Plain-text document sources
++++++++

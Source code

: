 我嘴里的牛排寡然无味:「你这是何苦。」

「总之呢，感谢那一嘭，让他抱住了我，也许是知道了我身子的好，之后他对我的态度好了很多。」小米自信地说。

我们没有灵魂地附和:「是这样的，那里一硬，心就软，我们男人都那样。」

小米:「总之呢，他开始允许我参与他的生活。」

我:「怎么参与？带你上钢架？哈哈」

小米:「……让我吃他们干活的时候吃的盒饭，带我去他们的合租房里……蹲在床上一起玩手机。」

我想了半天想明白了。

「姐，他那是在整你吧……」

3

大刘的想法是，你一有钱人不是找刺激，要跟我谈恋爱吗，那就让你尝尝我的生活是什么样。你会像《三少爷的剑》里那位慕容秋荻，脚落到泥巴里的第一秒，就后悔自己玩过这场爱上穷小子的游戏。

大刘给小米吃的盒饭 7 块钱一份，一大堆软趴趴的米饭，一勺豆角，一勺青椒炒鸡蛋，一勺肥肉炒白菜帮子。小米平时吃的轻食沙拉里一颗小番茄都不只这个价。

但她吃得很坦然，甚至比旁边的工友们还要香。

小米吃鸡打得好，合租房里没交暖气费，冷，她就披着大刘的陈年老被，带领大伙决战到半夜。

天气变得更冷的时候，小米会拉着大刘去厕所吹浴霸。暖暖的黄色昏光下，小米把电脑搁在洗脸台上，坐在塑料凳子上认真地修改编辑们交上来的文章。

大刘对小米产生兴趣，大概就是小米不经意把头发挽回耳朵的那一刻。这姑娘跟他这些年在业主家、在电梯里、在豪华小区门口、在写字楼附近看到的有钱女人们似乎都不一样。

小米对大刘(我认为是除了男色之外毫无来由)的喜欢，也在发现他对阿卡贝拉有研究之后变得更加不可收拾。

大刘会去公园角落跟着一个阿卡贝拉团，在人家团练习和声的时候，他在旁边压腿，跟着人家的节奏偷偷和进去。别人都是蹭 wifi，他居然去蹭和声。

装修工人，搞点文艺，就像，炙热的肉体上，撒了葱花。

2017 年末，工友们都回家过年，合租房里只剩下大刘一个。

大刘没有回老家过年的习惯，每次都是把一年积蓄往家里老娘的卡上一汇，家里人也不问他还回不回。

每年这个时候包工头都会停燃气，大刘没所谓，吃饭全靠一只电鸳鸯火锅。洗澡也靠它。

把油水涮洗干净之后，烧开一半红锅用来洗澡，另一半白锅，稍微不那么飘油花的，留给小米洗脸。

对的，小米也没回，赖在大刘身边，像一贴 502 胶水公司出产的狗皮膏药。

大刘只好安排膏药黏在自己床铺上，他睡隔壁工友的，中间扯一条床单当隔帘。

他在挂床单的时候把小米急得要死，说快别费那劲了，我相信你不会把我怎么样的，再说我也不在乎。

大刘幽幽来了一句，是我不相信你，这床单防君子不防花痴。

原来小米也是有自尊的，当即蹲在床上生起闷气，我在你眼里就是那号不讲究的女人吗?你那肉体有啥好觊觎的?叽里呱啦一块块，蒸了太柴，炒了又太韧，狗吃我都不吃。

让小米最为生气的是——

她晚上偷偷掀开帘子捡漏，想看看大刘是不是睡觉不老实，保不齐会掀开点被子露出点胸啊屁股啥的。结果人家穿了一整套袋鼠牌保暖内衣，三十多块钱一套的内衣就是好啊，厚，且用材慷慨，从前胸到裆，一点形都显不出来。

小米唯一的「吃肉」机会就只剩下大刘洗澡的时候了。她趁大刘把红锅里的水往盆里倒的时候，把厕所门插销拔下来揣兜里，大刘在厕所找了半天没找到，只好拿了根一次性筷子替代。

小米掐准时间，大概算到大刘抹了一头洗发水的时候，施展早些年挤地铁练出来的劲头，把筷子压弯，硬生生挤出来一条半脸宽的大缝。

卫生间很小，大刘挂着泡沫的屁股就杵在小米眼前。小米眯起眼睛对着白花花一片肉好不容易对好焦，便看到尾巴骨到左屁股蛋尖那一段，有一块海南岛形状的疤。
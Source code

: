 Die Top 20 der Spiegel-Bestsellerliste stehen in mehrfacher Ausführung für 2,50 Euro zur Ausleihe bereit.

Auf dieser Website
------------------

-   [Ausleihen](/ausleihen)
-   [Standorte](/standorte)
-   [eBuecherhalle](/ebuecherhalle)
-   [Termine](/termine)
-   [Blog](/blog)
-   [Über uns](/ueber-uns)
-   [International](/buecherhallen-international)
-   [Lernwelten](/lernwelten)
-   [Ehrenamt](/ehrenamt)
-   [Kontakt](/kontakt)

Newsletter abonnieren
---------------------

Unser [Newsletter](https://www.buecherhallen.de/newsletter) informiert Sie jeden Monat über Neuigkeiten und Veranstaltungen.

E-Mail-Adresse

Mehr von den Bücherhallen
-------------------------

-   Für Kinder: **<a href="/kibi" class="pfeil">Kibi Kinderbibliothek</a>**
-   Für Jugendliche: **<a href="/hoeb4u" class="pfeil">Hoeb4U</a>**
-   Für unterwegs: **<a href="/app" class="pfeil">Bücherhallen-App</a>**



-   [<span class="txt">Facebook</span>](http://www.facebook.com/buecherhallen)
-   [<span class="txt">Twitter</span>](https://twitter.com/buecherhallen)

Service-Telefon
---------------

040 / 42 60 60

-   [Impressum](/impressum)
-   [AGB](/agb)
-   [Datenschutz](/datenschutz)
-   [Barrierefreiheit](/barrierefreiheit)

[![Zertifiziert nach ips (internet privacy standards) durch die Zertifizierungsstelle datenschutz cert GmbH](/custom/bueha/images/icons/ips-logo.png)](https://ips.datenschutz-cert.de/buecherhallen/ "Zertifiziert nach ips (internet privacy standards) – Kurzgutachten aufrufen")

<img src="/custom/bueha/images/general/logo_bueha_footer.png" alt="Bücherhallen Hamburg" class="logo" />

++++++++

Goal of the exercise - From the records above, print exactly the lines that run from the line with "我们没有灵魂地附和:「是这样的，那里一硬，心就软，我们男人都那样。」" to the line with "大刘没有回老家过年的习惯，每", inclusive.

Solution to the problem -
我们没有灵魂地附和:「是这样的，那里一硬，心就软，我们男人都那样。」

小米:「总之呢，他开始允许我参与他的生活。」

我:「怎么参与？带你上钢架？哈哈」

小米:「……让我吃他们干活的时候吃的盒饭，带我去他们的合租房里……蹲在床上一起玩手机。」

我想了半天想明白了。

「姐，他那是在整你吧……」

3

大刘的想法是，你一有钱人不是找刺激，要跟我谈恋爱吗，那就让你尝尝我的生活是什么样。你会像《三少爷的剑》里那位慕容秋荻，脚落到泥巴里的第一秒，就后悔自己玩过这场爱上穷小子的游戏。

大刘给小米吃的盒饭 7 块钱一份，一大堆软趴趴的米饭，一勺豆角，一勺青椒炒鸡蛋，一勺肥肉炒白菜帮子。小米平时吃的轻食沙拉里一颗小番茄都不只这个价。

但她吃得很坦然，甚至比旁边的工友们还要香。

小米吃鸡打得好，合租房里没交暖气费，冷，她就披着大刘的陈年老被，带领大伙决战到半夜。

天气变得更冷的时候，小米会拉着大刘去厕所吹浴霸。暖暖的黄色昏光下，小米把电脑搁在洗脸台上，坐在塑料凳子上认真地修改编辑们交上来的文章。

大刘对小米产生兴趣，大概就是小米不经意把头发挽回耳朵的那一刻。这姑娘跟他这些年在业主家、在电梯里、在豪华小区门口、在写字楼附近看到的有钱女人们似乎都不一样。

小米对大刘(我认为是除了男色之外毫无来由)的喜欢，也在发现他对阿卡贝拉有研究之后变得更加不可收拾。

大刘会去公园角落跟着一个阿卡贝拉团，在人家团练习和声的时候，他在旁边压腿，跟着人家的节奏偷偷和进去。别人都是蹭 wifi，他居然去蹭和声。

装修工人，搞点文艺，就像，炙热的肉体上，撒了葱花。

2017 年末，工友们都回家过年，合租房里只剩下大刘一个。

大刘没有回老家过年的习惯，每次都是把一年积蓄往家里老娘的卡上一汇，家里人也不问他还回不回。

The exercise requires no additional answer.